See Also: IoT is Happening Now: Are You Prepared?
The report contends that the board members who served on the audit and corporate responsibility committees should have provided better oversight into fraud and other cyber-risks.
The study reinforces that boards need to address cybersecurity risks just as they deal with other types of enterprise risks, says Kim Peretti, an attorney at Alston & Bird who specializes in data breach response. "Boards need to be proactively engaged in understanding IT security risk and need to be asking probing questions in advance of a breach," she says.
Report to Shareholders
Institutional Shareholder Services, which works on behalf of institutional shareholders regarding corporate governance, risk and proxy voting, prepared the new report on Target.
Released in advance of the annual Target shareholders meeting to be held June 11, the report is based on publicly disclosed information.

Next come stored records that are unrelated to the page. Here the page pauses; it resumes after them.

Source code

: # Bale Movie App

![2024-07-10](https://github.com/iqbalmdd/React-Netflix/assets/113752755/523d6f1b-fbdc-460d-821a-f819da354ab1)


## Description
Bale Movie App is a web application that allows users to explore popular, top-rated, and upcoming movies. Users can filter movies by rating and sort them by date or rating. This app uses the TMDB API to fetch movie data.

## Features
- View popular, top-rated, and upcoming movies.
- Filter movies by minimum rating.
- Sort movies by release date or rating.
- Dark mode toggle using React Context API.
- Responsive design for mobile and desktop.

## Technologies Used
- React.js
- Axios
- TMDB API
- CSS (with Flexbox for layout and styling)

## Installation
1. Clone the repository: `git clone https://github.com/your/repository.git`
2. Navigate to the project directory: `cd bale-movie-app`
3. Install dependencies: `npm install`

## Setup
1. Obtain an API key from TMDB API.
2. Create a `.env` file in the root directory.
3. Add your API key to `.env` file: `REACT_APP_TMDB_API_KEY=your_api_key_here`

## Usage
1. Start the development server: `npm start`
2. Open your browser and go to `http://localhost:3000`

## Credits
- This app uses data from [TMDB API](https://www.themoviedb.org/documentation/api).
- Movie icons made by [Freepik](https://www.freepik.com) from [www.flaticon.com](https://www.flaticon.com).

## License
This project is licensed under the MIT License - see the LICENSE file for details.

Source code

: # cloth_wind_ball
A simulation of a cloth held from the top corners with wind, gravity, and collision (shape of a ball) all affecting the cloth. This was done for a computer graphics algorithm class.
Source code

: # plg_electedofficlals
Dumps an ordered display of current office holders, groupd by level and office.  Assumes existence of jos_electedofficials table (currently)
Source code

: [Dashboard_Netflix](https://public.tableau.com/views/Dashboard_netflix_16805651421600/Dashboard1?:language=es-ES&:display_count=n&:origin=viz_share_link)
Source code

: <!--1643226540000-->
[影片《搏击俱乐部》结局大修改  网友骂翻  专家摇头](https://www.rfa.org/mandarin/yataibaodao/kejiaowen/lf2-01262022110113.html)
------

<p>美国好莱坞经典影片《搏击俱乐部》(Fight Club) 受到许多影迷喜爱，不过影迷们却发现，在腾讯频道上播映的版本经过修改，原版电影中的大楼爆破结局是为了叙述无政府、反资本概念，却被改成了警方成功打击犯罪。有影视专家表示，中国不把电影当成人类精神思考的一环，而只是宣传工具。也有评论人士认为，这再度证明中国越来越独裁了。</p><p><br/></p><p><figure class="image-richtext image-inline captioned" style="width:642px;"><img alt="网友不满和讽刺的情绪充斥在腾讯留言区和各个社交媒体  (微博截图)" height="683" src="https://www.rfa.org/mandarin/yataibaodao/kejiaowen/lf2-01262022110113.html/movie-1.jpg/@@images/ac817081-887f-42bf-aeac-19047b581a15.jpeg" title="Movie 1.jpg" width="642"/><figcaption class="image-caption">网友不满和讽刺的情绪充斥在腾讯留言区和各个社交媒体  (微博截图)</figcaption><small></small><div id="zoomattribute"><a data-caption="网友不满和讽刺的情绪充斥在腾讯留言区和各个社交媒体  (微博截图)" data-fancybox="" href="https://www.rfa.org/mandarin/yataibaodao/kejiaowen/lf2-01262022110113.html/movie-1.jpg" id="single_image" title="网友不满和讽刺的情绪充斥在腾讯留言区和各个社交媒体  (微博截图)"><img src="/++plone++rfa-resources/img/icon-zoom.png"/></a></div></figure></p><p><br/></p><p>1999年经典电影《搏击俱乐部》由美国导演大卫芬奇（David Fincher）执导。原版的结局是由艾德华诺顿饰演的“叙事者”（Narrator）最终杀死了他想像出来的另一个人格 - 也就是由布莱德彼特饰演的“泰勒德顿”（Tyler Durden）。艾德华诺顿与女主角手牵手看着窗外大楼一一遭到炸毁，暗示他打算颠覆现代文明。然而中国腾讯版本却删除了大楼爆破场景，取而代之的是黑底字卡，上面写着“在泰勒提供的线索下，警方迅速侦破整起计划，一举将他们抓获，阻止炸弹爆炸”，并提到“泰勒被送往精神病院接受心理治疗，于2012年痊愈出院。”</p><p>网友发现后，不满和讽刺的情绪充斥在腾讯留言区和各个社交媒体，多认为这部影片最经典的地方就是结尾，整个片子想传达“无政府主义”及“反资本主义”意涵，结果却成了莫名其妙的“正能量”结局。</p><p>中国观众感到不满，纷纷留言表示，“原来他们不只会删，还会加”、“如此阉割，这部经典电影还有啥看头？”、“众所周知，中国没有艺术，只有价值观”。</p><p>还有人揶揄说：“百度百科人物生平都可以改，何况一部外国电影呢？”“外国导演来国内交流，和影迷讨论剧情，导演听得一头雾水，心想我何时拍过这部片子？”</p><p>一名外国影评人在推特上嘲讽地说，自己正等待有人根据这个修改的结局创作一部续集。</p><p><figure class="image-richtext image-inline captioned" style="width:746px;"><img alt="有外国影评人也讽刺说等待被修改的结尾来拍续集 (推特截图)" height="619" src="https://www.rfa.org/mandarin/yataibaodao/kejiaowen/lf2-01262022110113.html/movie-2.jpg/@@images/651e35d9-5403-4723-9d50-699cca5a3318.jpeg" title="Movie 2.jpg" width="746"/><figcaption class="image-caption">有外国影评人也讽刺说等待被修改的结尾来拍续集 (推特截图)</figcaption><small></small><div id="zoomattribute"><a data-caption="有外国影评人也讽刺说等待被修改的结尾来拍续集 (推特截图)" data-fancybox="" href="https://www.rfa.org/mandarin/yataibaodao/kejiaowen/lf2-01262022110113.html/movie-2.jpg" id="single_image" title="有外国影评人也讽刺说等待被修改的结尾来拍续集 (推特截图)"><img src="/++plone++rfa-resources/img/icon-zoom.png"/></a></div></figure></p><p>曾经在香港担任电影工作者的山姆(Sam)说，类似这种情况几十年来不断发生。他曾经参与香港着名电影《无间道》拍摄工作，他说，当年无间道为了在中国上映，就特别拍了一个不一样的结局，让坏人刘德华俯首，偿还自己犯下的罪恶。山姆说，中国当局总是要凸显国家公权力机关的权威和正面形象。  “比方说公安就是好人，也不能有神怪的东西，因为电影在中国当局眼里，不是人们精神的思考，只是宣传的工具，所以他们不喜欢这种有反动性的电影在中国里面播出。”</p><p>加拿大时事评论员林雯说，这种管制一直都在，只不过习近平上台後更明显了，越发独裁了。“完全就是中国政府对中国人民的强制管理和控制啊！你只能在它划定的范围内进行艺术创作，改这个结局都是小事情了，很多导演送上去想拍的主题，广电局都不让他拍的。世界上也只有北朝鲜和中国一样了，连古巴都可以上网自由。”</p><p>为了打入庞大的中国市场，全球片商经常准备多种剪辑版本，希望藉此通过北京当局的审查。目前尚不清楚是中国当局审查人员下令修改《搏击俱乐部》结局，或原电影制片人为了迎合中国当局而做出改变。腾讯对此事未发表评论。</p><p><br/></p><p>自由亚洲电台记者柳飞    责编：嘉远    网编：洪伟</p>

ISS declined to comment further on its research.
"ISS believes that in light of the company's significant exposure to customer credit card information and online retailing, these [board] committees should have been aware of, and more closely monitoring, the possibility of theft of sensitive information, especially since it involves shoppers and the communities in which the company operates, as well as the overall impact on brand reputation and brand value," the report says.

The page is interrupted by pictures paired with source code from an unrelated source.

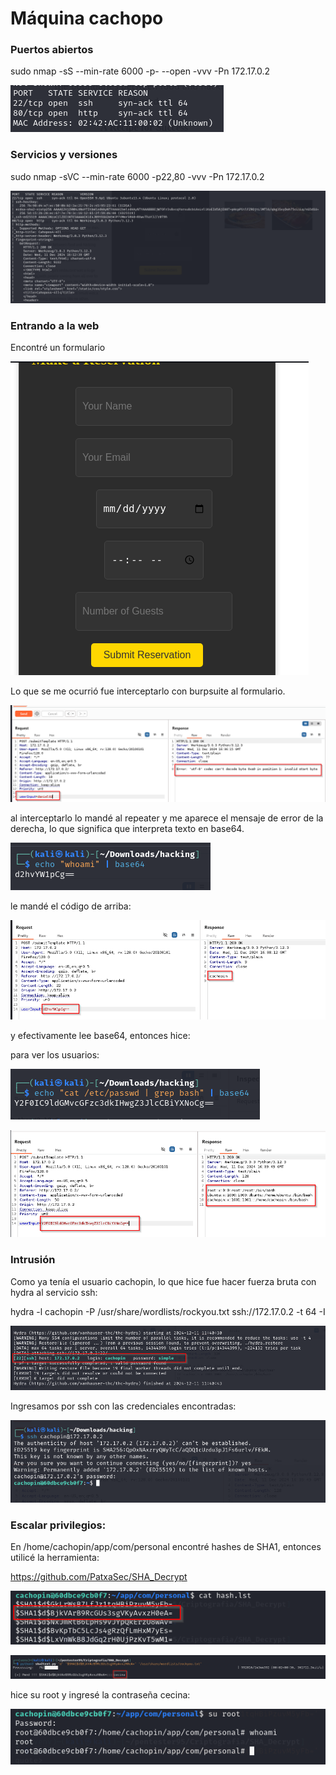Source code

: # Máquina cachopo

### Puertos abiertos

sudo nmap -sS --min-rate 6000 -p- --open -vvv -Pn 172.17.0.2

![alt text](image.png)

### Servicios y versiones

sudo nmap -sVC --min-rate 6000 -p22,80 -vvv -Pn 172.17.0.2

![alt text](image-1.png)

### Entrando a la web

Encontré un formulario

![alt text](image-2.png)

Lo que se me ocurrió fue interceptarlo con burpsuite al formulario.

![alt text](image-3.png)

al interceptarlo lo mandé al repeater y me aparece el mensaje de error de la derecha, lo que significa que interpreta texto en base64.

![alt text](image-4.png)

le mandé el código de arriba:

![alt text](image-5.png)

y efectivamente lee base64, entonces hice:

para ver los usuarios:

![alt text](image-6.png)

![alt text](image-7.png)

### Intrusión
Como ya tenía el usuario cachopin, lo que hice fue hacer fuerza bruta con hydra al servicio ssh:

hydra -l cachopin -P /usr/share/wordlists/rockyou.txt ssh://172.17.0.2 -t 64 -I

![alt text](image-8.png)

Ingresamos por ssh con las credenciales encontradas:

![alt text](image-9.png)

### Escalar privilegios:

En /home/cachopin/app/com/personal encontré hashes de SHA1, entonces utilicé la herramienta:

https://github.com/PatxaSec/SHA_Decrypt

![alt text](image-10.png)

![alt text](image-11.png)

hice su root y ingresé la contraseña cecina:

![alt text](image-12.png)


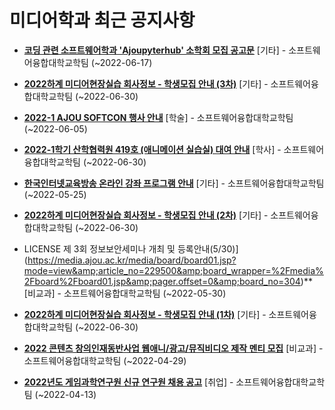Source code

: # 미디어학과 최근 공지사항

* **[코딩 관련 소프트웨어학과 &#x27;Ajoupyterhub&#x27; 소학회 모집 공고문](https://media.ajou.ac.kr/media/board/board01.jsp?mode=view&amp;article_no=229730&amp;board_wrapper=%2Fmedia%2Fboard%2Fboard01.jsp&amp;pager.offset=0&amp;board_no=304)**
 [기타] - 소프트웨어융합대학교학팀 (~2022-06-17)

* **[2022하계 미디어현장실습 회사정보 - 학생모집 안내 (3차)](https://media.ajou.ac.kr/media/board/board01.jsp?mode=view&amp;article_no=229669&amp;board_wrapper=%2Fmedia%2Fboard%2Fboard01.jsp&amp;pager.offset=0&amp;board_no=304)**
 [기타] - 소프트웨어융합대학교학팀 (~2022-06-30)

* **[2022-1 AJOU SOFTCON 행사 안내](https://media.ajou.ac.kr/media/board/board01.jsp?mode=view&amp;article_no=229618&amp;board_wrapper=%2Fmedia%2Fboard%2Fboard01.jsp&amp;pager.offset=0&amp;board_no=304)**
 [학술] - 소프트웨어융합대학교학팀 (~2022-06-05)

* **[2022-1학기 산학협력원 419호 (애니메이션 실습실) 대여 안내](https://media.ajou.ac.kr/media/board/board01.jsp?mode=view&amp;article_no=229611&amp;board_wrapper=%2Fmedia%2Fboard%2Fboard01.jsp&amp;pager.offset=0&amp;board_no=304)**
 [학사] - 소프트웨어융합대학교학팀 (~2022-06-30)

* **[한국인터넷교육방송 온라인 강좌 프로그램 안내](https://media.ajou.ac.kr/media/board/board01.jsp?mode=view&amp;article_no=229610&amp;board_wrapper=%2Fmedia%2Fboard%2Fboard01.jsp&amp;pager.offset=0&amp;board_no=304)**
 [기타] - 소프트웨어융합대학교학팀 (~2022-05-25)

* **[2022하계 미디어현장실습 회사정보 - 학생모집 안내 (2차)](https://media.ajou.ac.kr/media/board/board01.jsp?mode=view&amp;article_no=229566&amp;board_wrapper=%2Fmedia%2Fboard%2Fboard01.jsp&amp;pager.offset=0&amp;board_no=304)**
 [기타] - 소프트웨어융합대학교학팀 (~2022-06-30)

* LICENSE 제 3회 정보보안세미나 개최 및 등록안내(5/30)](https://media.ajou.ac.kr/media/board/board01.jsp?mode=view&amp;article_no=229500&amp;board_wrapper=%2Fmedia%2Fboard%2Fboard01.jsp&amp;pager.offset=0&amp;board_no=304)**
 [비교과] - 소프트웨어융합대학교학팀 (~2022-05-30)

* **[2022하계 미디어현장실습 회사정보 - 학생모집 안내 (1차)](https://media.ajou.ac.kr/media/board/board01.jsp?mode=view&amp;article_no=229480&amp;board_wrapper=%2Fmedia%2Fboard%2Fboard01.jsp&amp;pager.offset=0&amp;board_no=304)**
 [기타] - 소프트웨어융합대학교학팀 (~2022-06-30)

* **[2022 콘텐츠 창의인재동반사업 웹애니/광고/뮤직비디오 제작 멘티 모집](https://media.ajou.ac.kr/media/board/board01.jsp?mode=view&amp;article_no=229322&amp;board_wrapper=%2Fmedia%2Fboard%2Fboard01.jsp&amp;pager.offset=0&amp;board_no=304)**
 [비교과] - 소프트웨어융합대학교학팀 (~2022-04-29)

* **[2022년도 게임과학연구원 신규 연구원 채용 공고](https://media.ajou.ac.kr/media/board/board01.jsp?mode=view&amp;article_no=229117&amp;board_wrapper=%2Fmedia%2Fboard%2Fboard01.jsp&amp;pager.offset=0&amp;board_no=304)**
 [취업] - 소프트웨어융합대학교학팀 (~2022-04-13)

Target has provided "little disclosure" of the risk assessment process conducted by the committees or the board that would "assure shareholders of a robust risk identification and oversight program," the report notes. "What may be of concern to shareholders is the failure of these committees, and possibly by extension, the full board, to recognize the potential threat faced by the company."
The report notes that in discussions with ISS, Target executives said the data breach highlighted to the board the need for greater cybersecurity. "The company acknowledged the need for more stringent internal capabilities to identify potential risks with less reliance on external reports which suggested the systems were robust enough," the report says.

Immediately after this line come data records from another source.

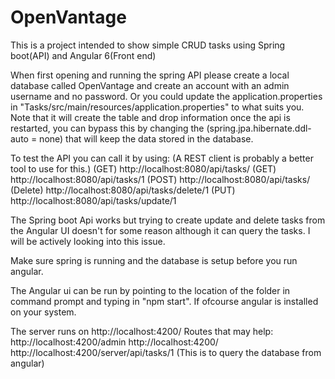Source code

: # OpenVantage 

This is a project intended to show simple CRUD tasks using Spring boot(API) and Angular 6(Front end)

When first opening and running the spring API please create a local database called OpenVantage and create an account with an admin username and no password. Or you could update the application.properties in "Tasks/src/main/resources/application.properties" to what suits you. Note that it will create the table and drop information once the api is restarted, you can bypass this by changing the (spring.jpa.hibernate.ddl-auto = none) that will keep the data stored in the database.

To test the API you can call it by using: (A REST client is probably a better tool to use for this.)
(GET) http://localhost:8080/api/tasks/
(GET) http://localhost:8080/api/tasks/1
(POST) http://localhost:8080/api/tasks/
(Delete) http://localhost:8080/api/tasks/delete/1
(PUT) http://localhost:8080/api/tasks/update/1

The Spring boot Api works but trying to create update and delete tasks from the Angular UI doesn't for some reason although it can query the tasks. I will be actively looking into this issue.

Make sure spring is running and the database is setup before you run angular.

The Angular ui can be run by pointing to the location of the folder in command prompt and typing in "npm start". If ofcourse angular is installed on your system. 

The server runs on http://localhost:4200/
Routes that may help: 
http://localhost:4200/admin
http://localhost:4200/
http://localhost:4200/server/api/tasks/1 (This is to query the database from angular)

ISS concludes its report by saying Target was inadequately prepared "for the significant risks of doing business in today's electronic commerce environment. The responsibility for oversight of these risks lies squarely with the audit committee and the corporate responsibility committee."
Those committees, ISS says, are responsible for overseeing risk assessment and risk management, including the risk of fraud and oversight of reputational risk. "It appears that failure of the committees to ensure appropriate management of these risks set the stage for the data breach, which has resulted in significant losses to the company and its shareholders," the report alleges.
Target recently reported its profits dropped for the second consecutive quarter (see: Post-Breach, Target Profits Decline Again).
Reaction to the Conclusions
A report from a consulting firm recommending that a company dismiss board members because of their handling of data security issues is unusual, says Peretti, the attorney. "It's the first that we're seeing [such] drastic or significant conclusions [like] in this report," she says. "Companies are still struggling with appropriate cybersecurity governance."
Ellen Giblin, an attorney at the Ashcroft Law Firm who specializes in privacy and data security, says the recommendations from ISS should serve as a wake-up call to boards of directors in all business sectors. "It's critical for board members to understand the issues and the importance of funding [security based on] the size and scope of the organization," she says.
Yet the report's recommendation to replace seven out of 10 board members seems "radical," Giblin says. "It seems like a lot to lose at once. I don't think you'd want a major turnover like that and lose that much experience and corporate knowledge of a company all at once."
Julie Conroy, research director for Aite Group, says the report highlights the need for boards and senior executives to be held accountable for cybersecurity. "We've seen numerous examples of the way in which cyber-failures have bottom-line impact," she says. "It is incumbent upon executives and boards to keep close tabs on their firms' approach to security. All board members won't be cyber-experts, but they will need to have resources available to them to help them to understand what is in place and effectively fulfill their fiduciary duty."